The Girdle of the Gods

The Girdle of the Gods.

There are other South Sea legends of the connection between gods and mortals. A story of the Cook Islands is that of Tangaroa, the eldest of the gods in the Polynesian pantheon, who looked down from the sky and beheld the lovely maid Ina bathing at a stream and became enamoured of her charms. He unfastened his girdle, which mortals call the rainbow, and by this dazzling pathway descended to earth. He took Ina as his wife during his fleeting visit to earth, and she gave birth to two sons, who were fair-haired, in token of their semi-divine parentage. This story was recorded by the Rev. Wyatt Gill, the missionary of Mangaia.

Another version of the legend, as told on the romantic mountain island, Porapora, in the Society Group, says that the god who descended to find and love a mortal maid was Oro, the son of Tangaroa (Taaroa in the Islands tongue). Oro placed one end of the rainbow on the summit of Paia, the high summit of Porapora, and after a long search, found a lovely girl named Vai-Raumati bathing in a little lake at Vaitape. And every night he came down by his rainbow path to sleep with the beautiful “Summer-stream.” At last he bade her an eternal farewell and mounted into the sky from the peak of Porapora, leaving Vai-Raumati to bring forth a son to whom was given the name Hoa-tapu-te-Ra’i (Sacred Spouse from Heaven). There is a close likeness between this legend and that of our New Zealand Puhaorangi and Kura-i-monoa narrated in the beginning of this chapter.

On the island of Atiu (Cook Group) the natives have this legend of Ina, the goddess of the Moon.
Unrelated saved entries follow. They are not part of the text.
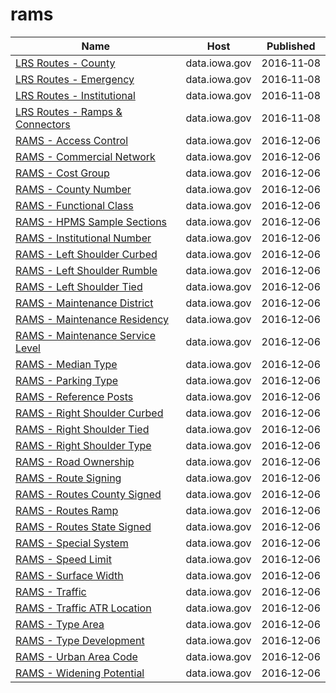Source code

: # rams

Name | Host | Published
---- | ---- | ---------
[LRS Routes - County](../datasets/mbr3-g4z3.md) | data.iowa.gov | 2016&#x2011;11&#x2011;08
[LRS Routes - Emergency](../datasets/gr4b-twgm.md) | data.iowa.gov | 2016&#x2011;11&#x2011;08
[LRS Routes - Institutional](../datasets/puz7-2jji.md) | data.iowa.gov | 2016&#x2011;11&#x2011;08
[LRS Routes - Ramps & Connectors](../datasets/tjiu-7wn5.md) | data.iowa.gov | 2016&#x2011;11&#x2011;08
[RAMS - Access Control](../datasets/9ehx-738h.md) | data.iowa.gov | 2016&#x2011;12&#x2011;06
[RAMS - Commercial Network](../datasets/8k78-g739.md) | data.iowa.gov | 2016&#x2011;12&#x2011;06
[RAMS - Cost Group](../datasets/py72-ecd2.md) | data.iowa.gov | 2016&#x2011;12&#x2011;06
[RAMS - County Number](../datasets/qekk-46ub.md) | data.iowa.gov | 2016&#x2011;12&#x2011;06
[RAMS - Functional Class](../datasets/czu8-fwef.md) | data.iowa.gov | 2016&#x2011;12&#x2011;06
[RAMS - HPMS Sample Sections](../datasets/csec-w5z4.md) | data.iowa.gov | 2016&#x2011;12&#x2011;06
[RAMS - Institutional Number](../datasets/mdc9-qh2x.md) | data.iowa.gov | 2016&#x2011;12&#x2011;06
[RAMS - Left Shoulder Curbed](../datasets/4hd4-c29b.md) | data.iowa.gov | 2016&#x2011;12&#x2011;06
[RAMS - Left Shoulder Rumble](../datasets/yba6-3ftt.md) | data.iowa.gov | 2016&#x2011;12&#x2011;06
[RAMS - Left Shoulder Tied](../datasets/bqgj-ke6w.md) | data.iowa.gov | 2016&#x2011;12&#x2011;06
[RAMS - Maintenance District](../datasets/tyzc-tyap.md) | data.iowa.gov | 2016&#x2011;12&#x2011;06
[RAMS - Maintenance Residency](../datasets/5fbb-kt2v.md) | data.iowa.gov | 2016&#x2011;12&#x2011;06
[RAMS - Maintenance Service Level](../datasets/rbmw-rtie.md) | data.iowa.gov | 2016&#x2011;12&#x2011;06
[RAMS - Median Type](../datasets/5yhi-c5xp.md) | data.iowa.gov | 2016&#x2011;12&#x2011;06
[RAMS - Parking Type](../datasets/6jbr-t2z7.md) | data.iowa.gov | 2016&#x2011;12&#x2011;06
[RAMS - Reference Posts](../datasets/vitm-v5aq.md) | data.iowa.gov | 2016&#x2011;12&#x2011;06
[RAMS - Right Shoulder Curbed](../datasets/rq8p-pukd.md) | data.iowa.gov | 2016&#x2011;12&#x2011;06
[RAMS - Right Shoulder Tied](../datasets/mmda-skkx.md) | data.iowa.gov | 2016&#x2011;12&#x2011;06
[RAMS - Right Shoulder Type](../datasets/937i-4pz9.md) | data.iowa.gov | 2016&#x2011;12&#x2011;06
[RAMS - Road Ownership](../datasets/4fpq-c8sw.md) | data.iowa.gov | 2016&#x2011;12&#x2011;06
[RAMS - Route Signing](../datasets/nh99-8qjz.md) | data.iowa.gov | 2016&#x2011;12&#x2011;06
[RAMS - Routes County Signed](../datasets/4wsj-b7h8.md) | data.iowa.gov | 2016&#x2011;12&#x2011;06
[RAMS - Routes Ramp](../datasets/3wuy-niad.md) | data.iowa.gov | 2016&#x2011;12&#x2011;06
[RAMS - Routes State Signed](../datasets/tghh-ypay.md) | data.iowa.gov | 2016&#x2011;12&#x2011;06
[RAMS - Special System](../datasets/6e55-5s48.md) | data.iowa.gov | 2016&#x2011;12&#x2011;06
[RAMS - Speed Limit](../datasets/gvch-5jxi.md) | data.iowa.gov | 2016&#x2011;12&#x2011;06
[RAMS - Surface Width](../datasets/6h43-35jm.md) | data.iowa.gov | 2016&#x2011;12&#x2011;06
[RAMS - Traffic](../datasets/xn57-w4cv.md) | data.iowa.gov | 2016&#x2011;12&#x2011;06
[RAMS - Traffic ATR Location](../datasets/iben-kk8i.md) | data.iowa.gov | 2016&#x2011;12&#x2011;06
[RAMS - Type Area](../datasets/t9jw-b86v.md) | data.iowa.gov | 2016&#x2011;12&#x2011;06
[RAMS - Type Development](../datasets/gtae-77t4.md) | data.iowa.gov | 2016&#x2011;12&#x2011;06
[RAMS - Urban Area Code](../datasets/8jn5-wpse.md) | data.iowa.gov | 2016&#x2011;12&#x2011;06
[RAMS - Widening Potential](../datasets/tsau-bwnw.md) | data.iowa.gov | 2016&#x2011;12&#x2011;06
Ina (Hine or Hina in other islands) took to her heavenly abode a mortal husband. After living happily together for many years, she said to him: “You are growing old and infirm. Death will soon claim you, for you are a man of the earth. This fair home of mine must not be defiled with a corpse. We will therefore embrace and part. Return to earth and there end your days.” And Ina caused a beautiful rainbow to span the heavens, by which her disconsolate aged tane descended to earth to die.

In this myth there is a resemblance to the classic legend of Tithonus, the husband of Aurora; he grew old and feeble while the goddess of Dawn remained for ever young and as fresh as the morning.